§ ABOUT THIS TASK
Line by line, repeat the data below exactly, beginning at the first line and ending at the line with "Por ejemplo, si". Omit pictures.

§ RECORDS SHOWN
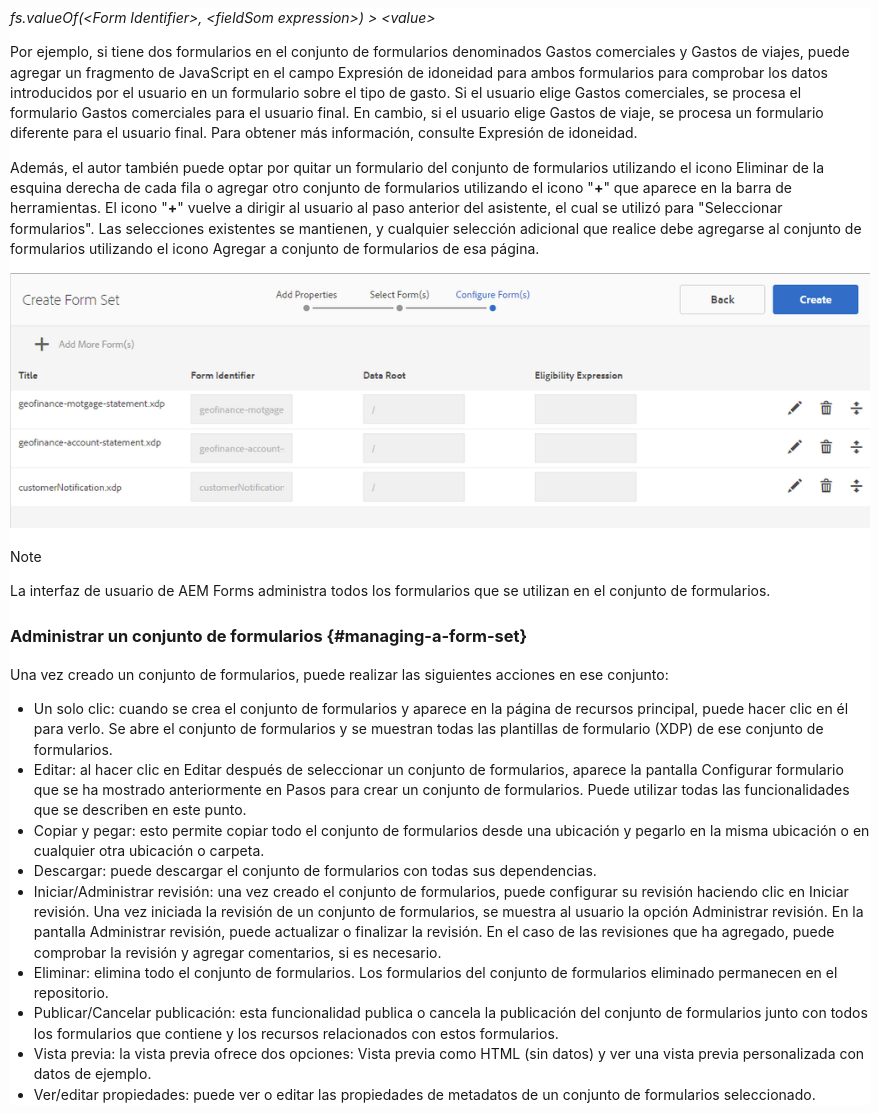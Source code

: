    *fs.valueOf(&lt;Form Identifier>, &lt;fieldSom expression>) > &lt;value>*

   Por ejemplo, si tiene dos formularios en el conjunto de formularios denominados Gastos comerciales y Gastos de viajes, puede agregar un fragmento de JavaScript en el campo Expresión de idoneidad para ambos formularios para comprobar los datos introducidos por el usuario en un formulario sobre el tipo de gasto. Si el usuario elige Gastos comerciales, se procesa el formulario Gastos comerciales para el usuario final. En cambio, si el usuario elige Gastos de viaje, se procesa un formulario diferente para el usuario final. Para obtener más información, consulte Expresión de idoneidad.

   Además, el autor también puede optar por quitar un formulario del conjunto de formularios utilizando el icono Eliminar de la esquina derecha de cada fila o agregar otro conjunto de formularios utilizando el icono &quot;**+**&quot; que aparece en la barra de herramientas. El icono &quot;**+**&quot; vuelve a dirigir al usuario al paso anterior del asistente, el cual se utilizó para &quot;Seleccionar formularios&quot;. Las selecciones existentes se mantienen, y cualquier selección adicional que realice debe agregarse al conjunto de formularios utilizando el icono Agregar a conjunto de formularios de esa página.

   ![Conjunto de formularios: Configurar formularios](assets/createformset2.png)

   >[!NOTE]
   >
   >La interfaz de usuario de AEM Forms administra todos los formularios que se utilizan en el conjunto de formularios.

### Administrar un conjunto de formularios {#managing-a-form-set}

Una vez creado un conjunto de formularios, puede realizar las siguientes acciones en ese conjunto:

* Un solo clic: cuando se crea el conjunto de formularios y aparece en la página de recursos principal, puede hacer clic en él para verlo. Se abre el conjunto de formularios y se muestran todas las plantillas de formulario (XDP) de ese conjunto de formularios.
* Editar: al hacer clic en Editar después de seleccionar un conjunto de formularios, aparece la pantalla Configurar formulario que se ha mostrado anteriormente en Pasos para crear un conjunto de formularios. Puede utilizar todas las funcionalidades que se describen en este punto.
* Copiar y pegar: esto permite copiar todo el conjunto de formularios desde una ubicación y pegarlo en la misma ubicación o en cualquier otra ubicación o carpeta.
* Descargar: puede descargar el conjunto de formularios con todas sus dependencias.
* Iniciar/Administrar revisión: una vez creado el conjunto de formularios, puede configurar su revisión haciendo clic en Iniciar revisión. Una vez iniciada la revisión de un conjunto de formularios, se muestra al usuario la opción Administrar revisión. En la pantalla Administrar revisión, puede actualizar o finalizar la revisión. En el caso de las revisiones que ha agregado, puede comprobar la revisión y agregar comentarios, si es necesario.
* Eliminar: elimina todo el conjunto de formularios. Los formularios del conjunto de formularios eliminado permanecen en el repositorio.
* Publicar/Cancelar publicación: esta funcionalidad publica o cancela la publicación del conjunto de formularios junto con todos los formularios que contiene y los recursos relacionados con estos formularios.
* Vista previa: la vista previa ofrece dos opciones: Vista previa como HTML (sin datos) y ver una vista previa personalizada con datos de ejemplo.
* Ver/editar propiedades: puede ver o editar las propiedades de metadatos de un conjunto de formularios seleccionado.
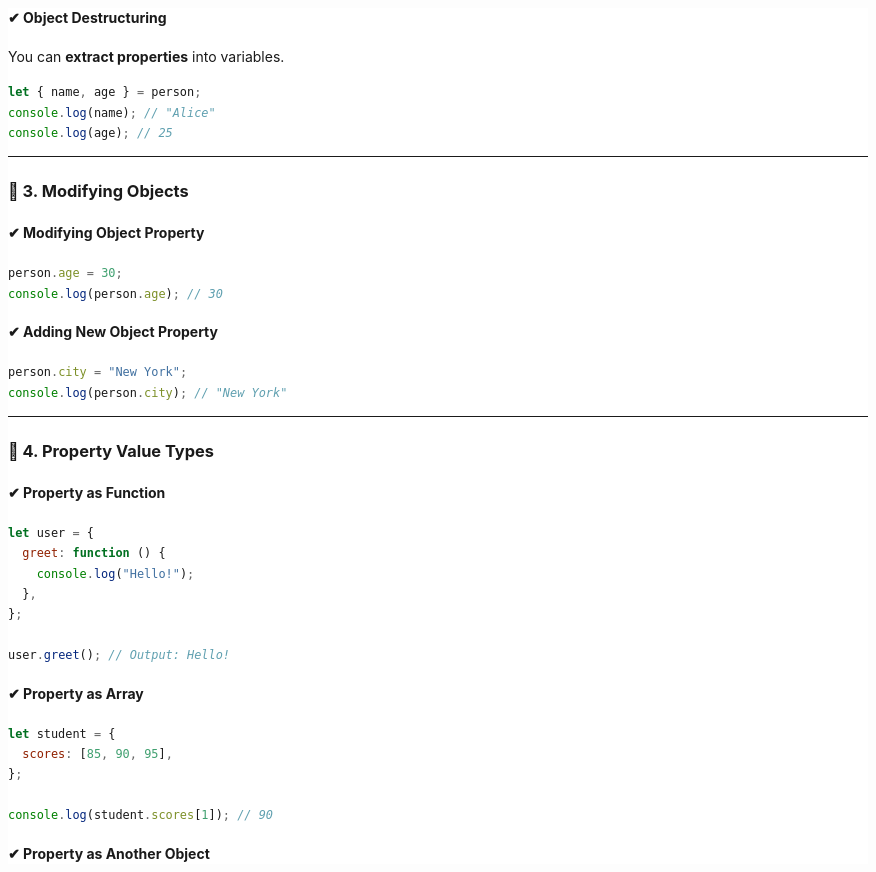 #### ✔ Object Destructuring

You can **extract properties** into variables.

```javascript
let { name, age } = person;
console.log(name); // "Alice"
console.log(age); // 25
```

---

### 🔹 3. Modifying Objects

#### ✔ Modifying Object Property

```javascript
person.age = 30;
console.log(person.age); // 30
```

#### ✔ Adding New Object Property

```javascript
person.city = "New York";
console.log(person.city); // "New York"
```

---

### 🔹 4. Property Value Types

#### ✔ Property as Function

```javascript
let user = {
  greet: function () {
    console.log("Hello!");
  },
};

user.greet(); // Output: Hello!
```

#### ✔ Property as Array

```javascript
let student = {
  scores: [85, 90, 95],
};

console.log(student.scores[1]); // 90
```

#### ✔ Property as Another Object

§ SOLVED PROBLEM
Source code

:    *fs.valueOf(&lt;Form Identifier>, &lt;fieldSom expression>) > &lt;value>*

   Por ejemplo, si tiene dos formularios en el conjunto de formularios denominados Gastos comerciales y Gastos de viajes, puede agregar un fragmento de JavaScript en el campo Expresión de idoneidad para ambos formularios para comprobar los datos introducidos por el usuario en un formulario sobre el tipo de gasto. Si el usuario elige Gastos comerciales, se procesa el formulario Gastos comerciales para el usuario final. En cambio, si el usuario elige Gastos de viaje, se procesa un formulario diferente para el usuario final. Para obtener más información, consulte Expresión de idoneidad.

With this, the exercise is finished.